[EXTRACTED MATERIAL Boundary: Start]

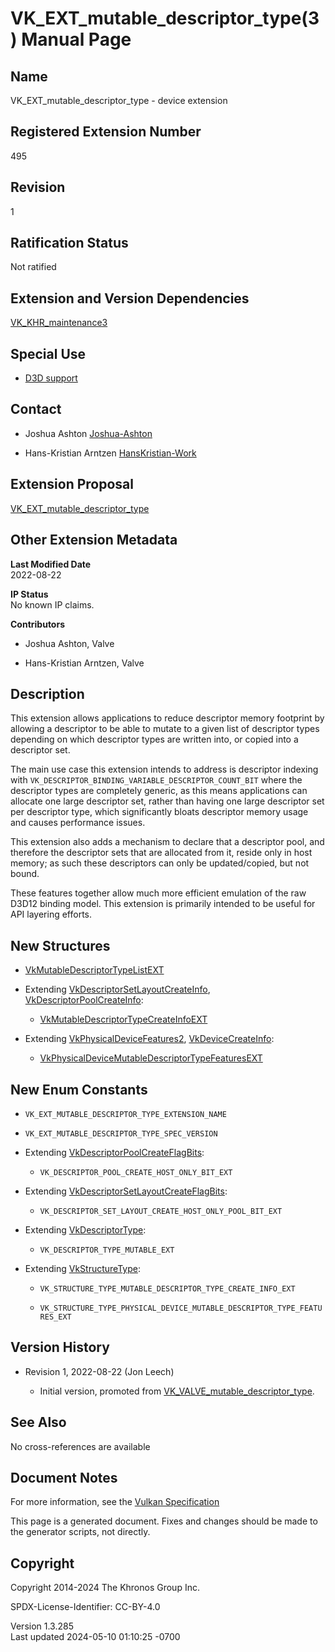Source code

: # VK_EXT_mutable_descriptor_type(3) Manual Page

## Name

VK_EXT_mutable_descriptor_type - device extension



## <a href="#_registered_extension_number" class="anchor"></a>Registered Extension Number

495

## <a href="#_revision" class="anchor"></a>Revision

1

## <a href="#_ratification_status" class="anchor"></a>Ratification Status

Not ratified

## <a href="#_extension_and_version_dependencies" class="anchor"></a>Extension and Version Dependencies

[VK_KHR_maintenance3](https://registry.khronos.org/vulkan/specs/1.3-extensions/man/html/VK_KHR_maintenance3.html)  

## <a href="#_special_use" class="anchor"></a>Special Use

- <a
  href="https://registry.khronos.org/vulkan/specs/1.3-extensions/html/vkspec.html#extendingvulkan-compatibility-specialuse"
  target="_blank" rel="noopener">D3D support</a>

## <a href="#_contact" class="anchor"></a>Contact

- Joshua Ashton <a
  href="https://github.com/KhronosGroup/Vulkan-Docs/issues/new?body=%5BVK_EXT_mutable_descriptor_type%5D%20@Joshua-Ashton%0A*Here%20describe%20the%20issue%20or%20question%20you%20have%20about%20the%20VK_EXT_mutable_descriptor_type%20extension*"
  target="_blank" rel="nofollow noopener"><em></em>Joshua-Ashton</a>

- Hans-Kristian Arntzen <a
  href="https://github.com/KhronosGroup/Vulkan-Docs/issues/new?body=%5BVK_EXT_mutable_descriptor_type%5D%20@HansKristian-Work%0A*Here%20describe%20the%20issue%20or%20question%20you%20have%20about%20the%20VK_EXT_mutable_descriptor_type%20extension*"
  target="_blank" rel="nofollow noopener"><em></em>HansKristian-Work</a>

## <a href="#_extension_proposal" class="anchor"></a>Extension Proposal

[VK_EXT_mutable_descriptor_type](https://github.com/KhronosGroup/Vulkan-Docs/tree/main/proposals/VK_EXT_mutable_descriptor_type.adoc)

## <a href="#_other_extension_metadata" class="anchor"></a>Other Extension Metadata

**Last Modified Date**  
2022-08-22

**IP Status**  
No known IP claims.

**Contributors**  
- Joshua Ashton, Valve

- Hans-Kristian Arntzen, Valve

## <a href="#_description" class="anchor"></a>Description

This extension allows applications to reduce descriptor memory footprint
by allowing a descriptor to be able to mutate to a given list of
descriptor types depending on which descriptor types are written into,
or copied into a descriptor set.

The main use case this extension intends to address is descriptor
indexing with `VK_DESCRIPTOR_BINDING_VARIABLE_DESCRIPTOR_COUNT_BIT`
where the descriptor types are completely generic, as this means
applications can allocate one large descriptor set, rather than having
one large descriptor set per descriptor type, which significantly bloats
descriptor memory usage and causes performance issues.

This extension also adds a mechanism to declare that a descriptor pool,
and therefore the descriptor sets that are allocated from it, reside
only in host memory; as such these descriptors can only be
updated/copied, but not bound.

These features together allow much more efficient emulation of the raw
D3D12 binding model. This extension is primarily intended to be useful
for API layering efforts.

## <a href="#_new_structures" class="anchor"></a>New Structures

- [VkMutableDescriptorTypeListEXT](https://registry.khronos.org/vulkan/specs/1.3-extensions/man/html/VkMutableDescriptorTypeListEXT.html)

- Extending
  [VkDescriptorSetLayoutCreateInfo](https://registry.khronos.org/vulkan/specs/1.3-extensions/man/html/VkDescriptorSetLayoutCreateInfo.html),
  [VkDescriptorPoolCreateInfo](https://registry.khronos.org/vulkan/specs/1.3-extensions/man/html/VkDescriptorPoolCreateInfo.html):

  - [VkMutableDescriptorTypeCreateInfoEXT](https://registry.khronos.org/vulkan/specs/1.3-extensions/man/html/VkMutableDescriptorTypeCreateInfoEXT.html)

- Extending [VkPhysicalDeviceFeatures2](https://registry.khronos.org/vulkan/specs/1.3-extensions/man/html/VkPhysicalDeviceFeatures2.html),
  [VkDeviceCreateInfo](https://registry.khronos.org/vulkan/specs/1.3-extensions/man/html/VkDeviceCreateInfo.html):

  - [VkPhysicalDeviceMutableDescriptorTypeFeaturesEXT](https://registry.khronos.org/vulkan/specs/1.3-extensions/man/html/VkPhysicalDeviceMutableDescriptorTypeFeaturesEXT.html)

## <a href="#_new_enum_constants" class="anchor"></a>New Enum Constants

- `VK_EXT_MUTABLE_DESCRIPTOR_TYPE_EXTENSION_NAME`

- `VK_EXT_MUTABLE_DESCRIPTOR_TYPE_SPEC_VERSION`

- Extending
  [VkDescriptorPoolCreateFlagBits](https://registry.khronos.org/vulkan/specs/1.3-extensions/man/html/VkDescriptorPoolCreateFlagBits.html):

  - `VK_DESCRIPTOR_POOL_CREATE_HOST_ONLY_BIT_EXT`

- Extending
  [VkDescriptorSetLayoutCreateFlagBits](https://registry.khronos.org/vulkan/specs/1.3-extensions/man/html/VkDescriptorSetLayoutCreateFlagBits.html):

  - `VK_DESCRIPTOR_SET_LAYOUT_CREATE_HOST_ONLY_POOL_BIT_EXT`

- Extending [VkDescriptorType](https://registry.khronos.org/vulkan/specs/1.3-extensions/man/html/VkDescriptorType.html):

  - `VK_DESCRIPTOR_TYPE_MUTABLE_EXT`

- Extending [VkStructureType](https://registry.khronos.org/vulkan/specs/1.3-extensions/man/html/VkStructureType.html):

  - `VK_STRUCTURE_TYPE_MUTABLE_DESCRIPTOR_TYPE_CREATE_INFO_EXT`

  - `VK_STRUCTURE_TYPE_PHYSICAL_DEVICE_MUTABLE_DESCRIPTOR_TYPE_FEATURES_EXT`

## <a href="#_version_history" class="anchor"></a>Version History

- Revision 1, 2022-08-22 (Jon Leech)

  - Initial version, promoted from
    [VK_VALVE_mutable_descriptor_type](https://registry.khronos.org/vulkan/specs/1.3-extensions/man/html/VK_VALVE_mutable_descriptor_type.html).

## <a href="#_see_also" class="anchor"></a>See Also

No cross-references are available

## <a href="#_document_notes" class="anchor"></a>Document Notes

For more information, see the <a
href="https://registry.khronos.org/vulkan/specs/1.3-extensions/html/vkspec.html#VK_EXT_mutable_descriptor_type"
target="_blank" rel="noopener">Vulkan Specification</a>

This page is a generated document. Fixes and changes should be made to
the generator scripts, not directly.

## <a href="#_copyright" class="anchor"></a>Copyright

Copyright 2014-2024 The Khronos Group Inc.

SPDX-License-Identifier: CC-BY-4.0

Version 1.3.285  
Last updated 2024-05-10 01:10:25 -0700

[EXTRACTED MATERIAL Boundary: End]

_TASK STATEMENT_
Find each line in the data above with the word "updated", then copy it.

_RESULT OF THE TASK_
updated/copied, but not bound.
Last updated 2024-05-10 01:10:25 -0700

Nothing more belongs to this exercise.